どうやら童貞を捨てる権利すら奪われた、惨めな元男子高校生、現女子高生(美少女)の奇行は日常扱いのようである。
「つかさ、オレがここで仮にヤっていいって言ったとして、お前はどうやってヤるつもりなんだよ。……まさかちんこを使わない童貞の卒業方法があるのか?だとしたら是非ともご教授願いたいものだなあ!」
「お前慈悲とかないのか?!死体撃ちはしちゃダメって小学校で習わなかったのか?!?!」
「んなこと教える小学校があってたまるか」
冷たい眼差しを向けながら、梅吉はさらに青仁に追い打ちをかける。今日も元気良く喚いているが、乗ってやるつもりは無かった。乗ったら話が進まなくなりそうだったので。

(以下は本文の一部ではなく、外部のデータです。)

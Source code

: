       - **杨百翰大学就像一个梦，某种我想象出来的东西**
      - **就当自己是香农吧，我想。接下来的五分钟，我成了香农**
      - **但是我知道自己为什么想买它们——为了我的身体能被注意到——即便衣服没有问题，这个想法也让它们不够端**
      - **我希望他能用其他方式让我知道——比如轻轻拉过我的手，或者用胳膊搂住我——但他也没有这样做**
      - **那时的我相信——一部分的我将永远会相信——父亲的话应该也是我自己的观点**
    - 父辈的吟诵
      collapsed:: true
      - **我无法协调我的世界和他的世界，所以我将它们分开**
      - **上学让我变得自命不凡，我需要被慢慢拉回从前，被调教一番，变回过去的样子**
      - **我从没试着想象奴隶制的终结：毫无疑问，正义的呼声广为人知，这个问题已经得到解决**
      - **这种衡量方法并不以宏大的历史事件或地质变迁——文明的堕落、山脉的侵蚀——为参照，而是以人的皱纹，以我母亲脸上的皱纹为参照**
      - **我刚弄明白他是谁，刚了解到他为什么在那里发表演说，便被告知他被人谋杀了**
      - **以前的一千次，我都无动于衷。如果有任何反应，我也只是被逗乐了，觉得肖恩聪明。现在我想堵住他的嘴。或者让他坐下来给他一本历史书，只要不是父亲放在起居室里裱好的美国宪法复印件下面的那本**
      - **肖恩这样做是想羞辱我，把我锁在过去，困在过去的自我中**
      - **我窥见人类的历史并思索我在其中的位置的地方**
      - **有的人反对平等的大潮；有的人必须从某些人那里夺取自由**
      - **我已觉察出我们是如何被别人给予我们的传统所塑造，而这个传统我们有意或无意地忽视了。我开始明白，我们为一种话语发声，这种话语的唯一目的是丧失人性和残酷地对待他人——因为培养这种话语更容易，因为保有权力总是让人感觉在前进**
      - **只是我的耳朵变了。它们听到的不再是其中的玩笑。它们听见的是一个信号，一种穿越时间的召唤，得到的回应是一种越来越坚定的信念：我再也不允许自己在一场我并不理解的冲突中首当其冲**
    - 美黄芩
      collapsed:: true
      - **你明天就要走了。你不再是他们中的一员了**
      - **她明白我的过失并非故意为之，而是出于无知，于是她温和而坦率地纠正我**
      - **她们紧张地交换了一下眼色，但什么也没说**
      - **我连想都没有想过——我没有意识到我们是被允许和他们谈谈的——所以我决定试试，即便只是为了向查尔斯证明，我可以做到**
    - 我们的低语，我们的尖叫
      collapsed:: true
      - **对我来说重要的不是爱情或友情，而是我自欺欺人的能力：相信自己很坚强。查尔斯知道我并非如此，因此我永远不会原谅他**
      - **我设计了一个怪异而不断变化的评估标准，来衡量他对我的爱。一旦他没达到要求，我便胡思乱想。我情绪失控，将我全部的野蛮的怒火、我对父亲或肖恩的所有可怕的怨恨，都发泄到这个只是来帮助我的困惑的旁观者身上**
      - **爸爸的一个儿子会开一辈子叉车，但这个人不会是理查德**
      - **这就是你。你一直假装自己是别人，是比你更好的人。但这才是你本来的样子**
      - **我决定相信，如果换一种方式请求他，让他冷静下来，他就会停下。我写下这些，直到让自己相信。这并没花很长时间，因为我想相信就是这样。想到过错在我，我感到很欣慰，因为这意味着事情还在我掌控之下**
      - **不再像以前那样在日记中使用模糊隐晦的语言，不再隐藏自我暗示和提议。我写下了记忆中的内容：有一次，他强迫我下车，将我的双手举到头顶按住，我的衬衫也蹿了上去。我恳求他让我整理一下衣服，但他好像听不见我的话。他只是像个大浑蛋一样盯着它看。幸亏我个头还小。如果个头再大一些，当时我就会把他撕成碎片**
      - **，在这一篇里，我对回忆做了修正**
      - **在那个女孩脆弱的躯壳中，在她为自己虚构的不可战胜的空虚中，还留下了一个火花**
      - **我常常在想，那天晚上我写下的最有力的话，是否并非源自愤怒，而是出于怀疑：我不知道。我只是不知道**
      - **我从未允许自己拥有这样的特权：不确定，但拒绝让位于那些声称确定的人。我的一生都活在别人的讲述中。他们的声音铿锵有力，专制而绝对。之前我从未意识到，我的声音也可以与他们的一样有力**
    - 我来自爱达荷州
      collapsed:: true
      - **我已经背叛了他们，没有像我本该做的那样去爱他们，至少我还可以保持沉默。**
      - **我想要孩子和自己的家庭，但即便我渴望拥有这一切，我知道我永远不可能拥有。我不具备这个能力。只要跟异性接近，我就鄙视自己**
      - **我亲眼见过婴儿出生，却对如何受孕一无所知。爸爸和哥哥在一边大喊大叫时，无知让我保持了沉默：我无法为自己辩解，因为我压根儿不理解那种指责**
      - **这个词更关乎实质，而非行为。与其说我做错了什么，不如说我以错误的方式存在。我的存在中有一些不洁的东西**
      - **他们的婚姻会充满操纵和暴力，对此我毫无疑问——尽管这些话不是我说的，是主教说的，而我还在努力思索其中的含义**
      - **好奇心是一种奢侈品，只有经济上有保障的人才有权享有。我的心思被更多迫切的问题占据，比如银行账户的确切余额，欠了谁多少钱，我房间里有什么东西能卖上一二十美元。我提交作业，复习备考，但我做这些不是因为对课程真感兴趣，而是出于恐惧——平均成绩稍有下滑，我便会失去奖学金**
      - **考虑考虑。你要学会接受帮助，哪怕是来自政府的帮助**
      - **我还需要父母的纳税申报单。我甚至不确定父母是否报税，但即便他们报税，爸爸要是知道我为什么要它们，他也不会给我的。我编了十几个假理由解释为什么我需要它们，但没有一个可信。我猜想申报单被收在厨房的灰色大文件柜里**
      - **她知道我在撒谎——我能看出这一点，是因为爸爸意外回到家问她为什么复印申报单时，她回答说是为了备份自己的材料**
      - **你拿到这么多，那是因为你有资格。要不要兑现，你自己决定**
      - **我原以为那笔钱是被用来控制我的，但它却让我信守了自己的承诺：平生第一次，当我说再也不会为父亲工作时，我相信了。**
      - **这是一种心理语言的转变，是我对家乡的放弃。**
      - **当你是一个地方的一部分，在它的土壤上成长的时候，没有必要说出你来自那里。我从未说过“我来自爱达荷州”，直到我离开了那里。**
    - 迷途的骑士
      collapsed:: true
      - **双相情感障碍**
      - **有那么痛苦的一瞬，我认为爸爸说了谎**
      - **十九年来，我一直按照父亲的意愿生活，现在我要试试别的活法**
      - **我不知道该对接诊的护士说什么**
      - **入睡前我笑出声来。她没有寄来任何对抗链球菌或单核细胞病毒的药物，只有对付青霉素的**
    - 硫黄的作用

「やり方わかんないって思うなら大人しく諦めとけ。今回はそんなことしねえからな。あくまで健全に、具体的に言うと恋のABCD未満だ」
「恋のABCDって古くね?つかそれ基準大分曖昧だろ。人によって変わるし」
「うるせえ黙れ。自分で納得できるヤる方法が思いつかない奴に発言権は無えんだよ」
「……」
青仁が黙り込む。それがわかったら苦労しない、と目だけで語っていた。全く器用なことである。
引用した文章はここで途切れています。